** Exercise **
Leave out any pictures and transcribe all other data below exactly.

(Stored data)

# # # #

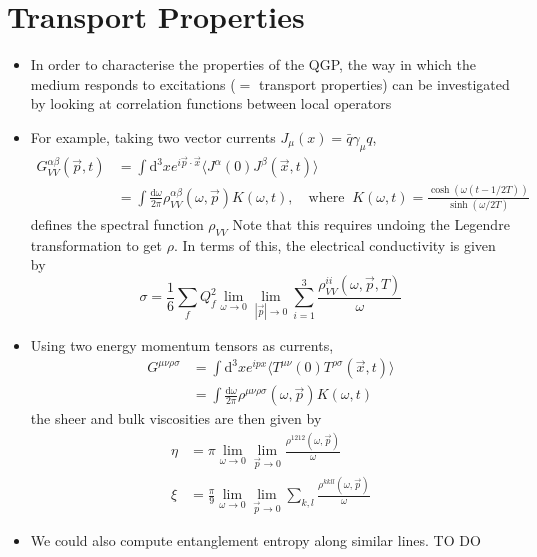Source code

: \section{ Transport Properties}
\begin{itemize}
    \item In order to characterise the properties of the QGP, the way in which the medium responds to excitations ($=$ transport properties) can be investigated by looking at correlation functions between local operators
    \item For example, taking two vector currents $J_\mu(x) = \bar{q}\gamma_\mu q$,
\begin{align}
    G_{VV}^{\alpha \beta}(\vec{p}, t) &= \int \text{d}^3 x e^{i \vec{p}\cdot \vec{x}}\langle J^\alpha(0)J^\beta(\vec{x},t)\rangle \nonumber \\
    &= \int \frac{\text{d} \omega}{2 \pi}\rho_{VV}^{\alpha \beta}(\omega, \vec{p}) K(\omega, t),  \quad \text{where }\  K(\omega, t) = \frac{\cosh (\omega(t - 1/2T))}{\sinh(\omega/2T)}
\end{align}
defines the spectral function $\rho_{VV}$
Note that this requires undoing the Legendre transformation to get $\rho$. In terms of this, the electrical conductivity is given by
\begin{equation}
    \sigma = \frac{1}{6}\sum_f Q_f^2 \lim_{\omega \to 0} \lim_{|\vec{p}|\to 0} \sum_{i=1}^3 \frac{\rho_{VV}^{ii}(\omega, \vec{p}, T)}{\omega}
\end{equation}

    \item Using two energy momentum tensors as currents,
\begin{align}
    G^{\mu \nu \rho \sigma} &= \int \text{d}^3 x e^{i p x} \langle T^{\mu \nu}(0) T^{\rho \sigma}(\vec{x}, t) \rangle \nonumber \\
    &= \int \frac{\text{d} \omega}{2 \pi}\rho^{\mu \nu \rho \sigma}(\omega, \vec{p}) K(\omega, t)
\end{align}
the sheer and bulk viscosities are then given by
\begin{align}
    \eta &= \pi \lim_{\omega \to 0} \lim_{\vec{p}\to 0} \frac{\rho^{1212}(\omega, \vec{p})}{\omega}\nonumber \\
    \xi &= \frac{\pi}{9} \lim_{\omega \to 0} \lim_{\vec{p} \to 0}\sum_{k,l}\frac{\rho^{kk ll}(\omega, \vec{p})}{\omega}
\end{align}

    \item We could also compute entanglement entropy along similar lines. {\color{red} TO DO}
\end{itemize}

# # # #

** Task solution **
Source code

: \section{ Transport Properties}
\begin{itemize}
    \item In order to characterise the properties of the QGP, the way in which the medium responds to excitations ($=$ transport properties) can be investigated by looking at correlation functions between local operators
    \item For example, taking two vector currents $J_\mu(x) = \bar{q}\gamma_\mu q$,
\begin{align}
    G_{VV}^{\alpha \beta}(\vec{p}, t) &= \int \text{d}^3 x e^{i \vec{p}\cdot \vec{x}}\langle J^\alpha(0)J^\beta(\vec{x},t)\rangle \nonumber \\
    &= \int \frac{\text{d} \omega}{2 \pi}\rho_{VV}^{\alpha \beta}(\omega, \vec{p}) K(\omega, t),  \quad \text{where }\  K(\omega, t) = \frac{\cosh (\omega(t - 1/2T))}{\sinh(\omega/2T)}
\end{align}
defines the spectral function $\rho_{VV}$
Note that this requires undoing the Legendre transformation to get $\rho$. In terms of this, the electrical conductivity is given by
\begin{equation}
    \sigma = \frac{1}{6}\sum_f Q_f^2 \lim_{\omega \to 0} \lim_{|\vec{p}|\to 0} \sum_{i=1}^3 \frac{\rho_{VV}^{ii}(\omega, \vec{p}, T)}{\omega}
\end{equation}

    \item Using two energy momentum tensors as currents,
\begin{align}
    G^{\mu \nu \rho \sigma} &= \int \text{d}^3 x e^{i p x} \langle T^{\mu \nu}(0) T^{\rho \sigma}(\vec{x}, t) \rangle \nonumber \\
    &= \int \frac{\text{d} \omega}{2 \pi}\rho^{\mu \nu \rho \sigma}(\omega, \vec{p}) K(\omega, t)
\end{align}
the sheer and bulk viscosities are then given by
\begin{align}
    \eta &= \pi \lim_{\omega \to 0} \lim_{\vec{p}\to 0} \frac{\rho^{1212}(\omega, \vec{p})}{\omega}\nonumber \\
    \xi &= \frac{\pi}{9} \lim_{\omega \to 0} \lim_{\vec{p} \to 0}\sum_{k,l}\frac{\rho^{kk ll}(\omega, \vec{p})}{\omega}
\end{align}

    \item We could also compute entanglement entropy along similar lines. {\color{red} TO DO}
\end{itemize}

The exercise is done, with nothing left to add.